Women from Karachi’s Sindhi community share Ramadan recipes perfected over generations

Buraq Shabbir

KARACHI: Sindhi women residing in Pakistan’s southern Karachi port city have been trying to relive the memory of the sunset iftar meal as it was served in the 1970s, saying that the original recipes contained mild spices and were unlike the food consumed during Ramadan these days.

The Sindhi community constitutes one of the largest ethnic groups in Pakistan’s third biggest province in the southeast. The cuisine originating in the region is popular in many countries across the world, including India, where a sizable number of Hindus belonging to the area migrated following independence in 1947.

Sindhi food is heavily influenced by Arabs, Mughals, and Turks who ruled the region for significantly long periods of time.

The native cuisine of the Sindhi community is very traditional and unique in taste, though Sindh shares similar culinary traditions with India’s Gujarat, Rajasthan, and Bombay, according to the Sindh Tourism Development Corporation.
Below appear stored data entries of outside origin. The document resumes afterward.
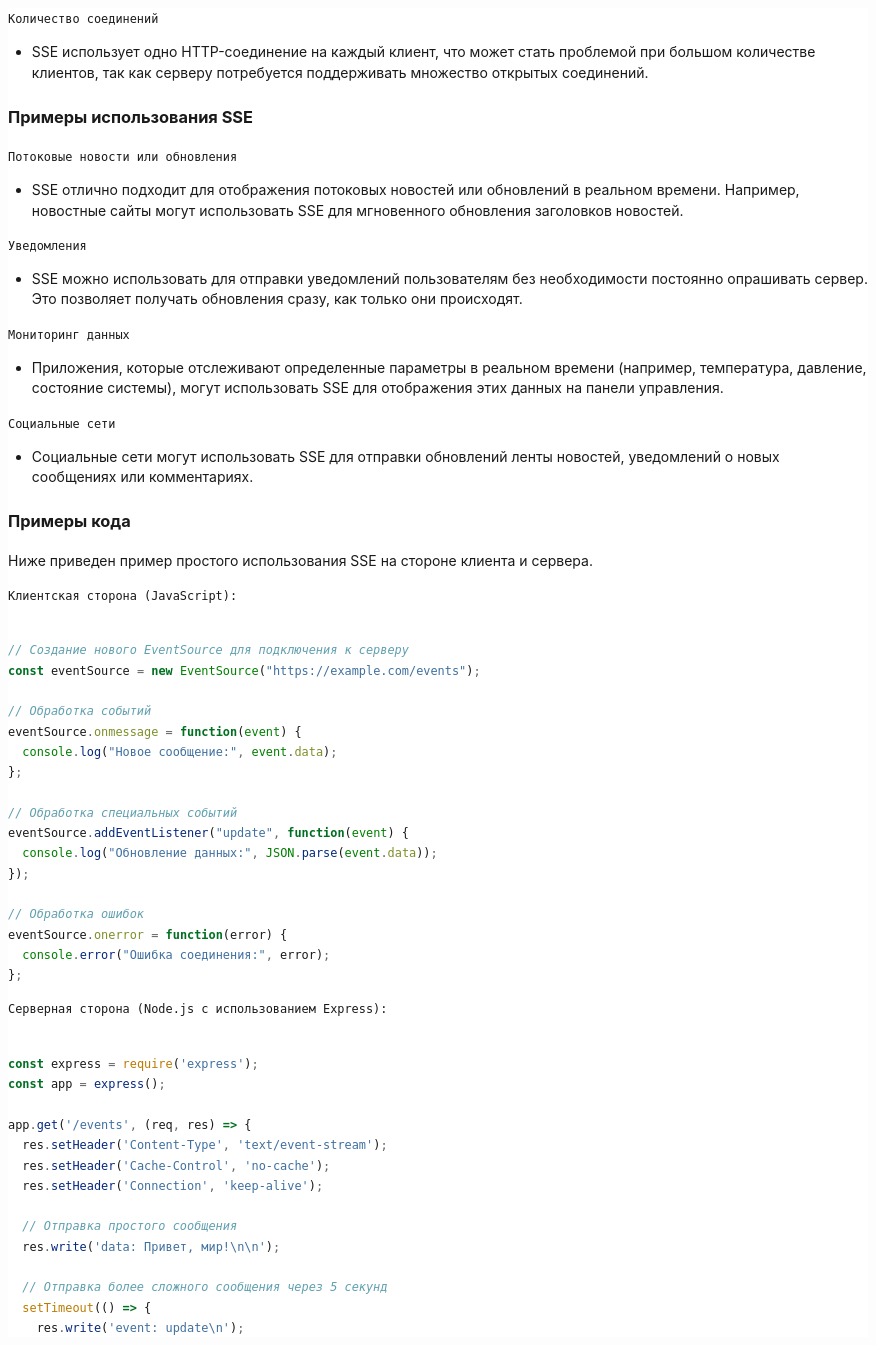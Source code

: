 `Количество соединений`
- SSE использует одно HTTP-соединение на каждый клиент, что может стать проблемой при большом количестве клиентов, так как серверу потребуется поддерживать множество открытых соединений.

### Примеры использования SSE

`Потоковые новости или обновления`
- SSE отлично подходит для отображения потоковых новостей или обновлений в реальном времени. Например, новостные сайты могут использовать SSE для мгновенного обновления заголовков новостей.

`Уведомления`
- SSE можно использовать для отправки уведомлений пользователям без необходимости постоянно опрашивать сервер. Это позволяет получать обновления сразу, как только они происходят.

`Мониторинг данных`
- Приложения, которые отслеживают определенные параметры в реальном времени (например, температура, давление, состояние системы), могут использовать SSE для отображения этих данных на панели управления.

`Социальные сети`
- Социальные сети могут использовать SSE для отправки обновлений ленты новостей, уведомлений о новых сообщениях или комментариях.

### Примеры кода

Ниже приведен пример простого использования SSE на стороне клиента и сервера.

`Клиентская сторона (JavaScript):`

```javascript

// Создание нового EventSource для подключения к серверу
const eventSource = new EventSource("https://example.com/events");

// Обработка событий
eventSource.onmessage = function(event) {
  console.log("Новое сообщение:", event.data);
};

// Обработка специальных событий
eventSource.addEventListener("update", function(event) {
  console.log("Обновление данных:", JSON.parse(event.data));
});

// Обработка ошибок
eventSource.onerror = function(error) {
  console.error("Ошибка соединения:", error);
};
```

`Серверная сторона (Node.js с использованием Express):`

```javascript

const express = require('express');
const app = express();

app.get('/events', (req, res) => {
  res.setHeader('Content-Type', 'text/event-stream');
  res.setHeader('Cache-Control', 'no-cache');
  res.setHeader('Connection', 'keep-alive');

  // Отправка простого сообщения
  res.write('data: Привет, мир!\n\n');

  // Отправка более сложного сообщения через 5 секунд
  setTimeout(() => {
    res.write('event: update\n');
```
“I witnessed the special traditions of iftar when I came to Karachi,” Tasneem Nizamani, 57, who is a retired Sindhi teacher, told Arab News. “When we were young [in the 1970s] in our village, our grandmother did not add a lot of spices [to the food]. When she would make chicken, which we call Sindhi Murghi, it only contained onions.”

She said that her family used desi ghee prepared at home.

“My grandmother would either add a bit of black pepper or red pepper, but we never saw so many spices [being added to food] in our village, which we see today in Karachi,” she continued.

Nizamani hails from a humble household in Malhan located in District Badin. When she was in her early teens, her family used to have very simple iftars with dates and a traditional drink called Thaadal that contained a variety of crushed nuts, herbs, and black pepper.

“When I was young, my father used to make Thaadal,” she said. “He would grind white cumin seeds, black pepper, almonds, and green cardamom in kundo, a special thick earthen container with a rough surface and a heavy wooden pestle. It used to be a staple drink in iftar when we were young.”

Thaadal is a refreshing drink that originated in Nawabshah, a small town in Sindh. It is easily available in the market today in fancy packaging.

Some of the famous Sindhi cuisines at the time, said Nizamani, included a special type of spinach called “lulur ka saag.” It was not sowed but rather grew automatically when it rained. Gajar palak (carrot and spinach gravy) and mooli (radish gravy) were also unique vegetable dishes made in the Sindhi households and were not common in other communities.

“When Ramadan is around the corner, we especially prepare handmade sawaiyan [vermicelli] and consume it in sahoor [morning meal before fasting],” she said. “We strain whole wheat flour on a piece of cloth and then knead it. We fix a machine in a charpoy and then two women make small doughs and put them in the machine. The machine is run with hands.”

It is then left to dry under the sun before being mixed with oil and sugar.

Speaking of unique twists to iftar staples popular across Karachi, Nizamani shared a few recipes, which she said were common to Sindhi households. As opposed to sweet dahi baray (lentil dumplings soaked in yogurt sauce), they make savory ones by adding green chilli paste to the batter as well as the yogurt.

Lobia (kidney beans) chaat is a regular dish in the iftar platters of Sindh, according to Nizamani. Boiled beans are added to a mixture of sautéed onions and tomatoes and sprinkled with light spices.

“Chana [chickpea] is heavy. We fast and have empty stomachs all day long, so when we consume something heavy, it makes us sick,” Nizamani said, adding that kidney beans were lighter and easier to digest.

“If anyone falls sick in our home, this is the first food we serve to them,” she added. “Boiled beans with black pepper and salt.”

Yasmeen Akhund, 54, who works as the headmistress in a government school, said members of the Sindhi community had unique ways of preparing their food.

“We used to have simple salan [gravy] that didn’t have a lot of spices but tasted really good,” she told Arab News.

“We didn’t have packaged spices back in the days when I was young,” she continued. “Even today, we make food the same way. The main ingredient we use in our cuisines is onion. We do not use a lot of ginger and garlic in our food. It was never a part of our meals in the past.”

Famous Sindhi cuisine made in Sindhi households, according to Akhund, includes alu bhindi fry (fried potato and okra), Sindhi biryani, damra fish (Labeo rohita) that is served dry or with gravy along with rice.

“There is a very famous Sindhi breakfast dish called kutti. It’s made of crumbled whole wheat flour roti [flatbread], tempered with pure ghee, and sweetened with sugar,” Akhund said.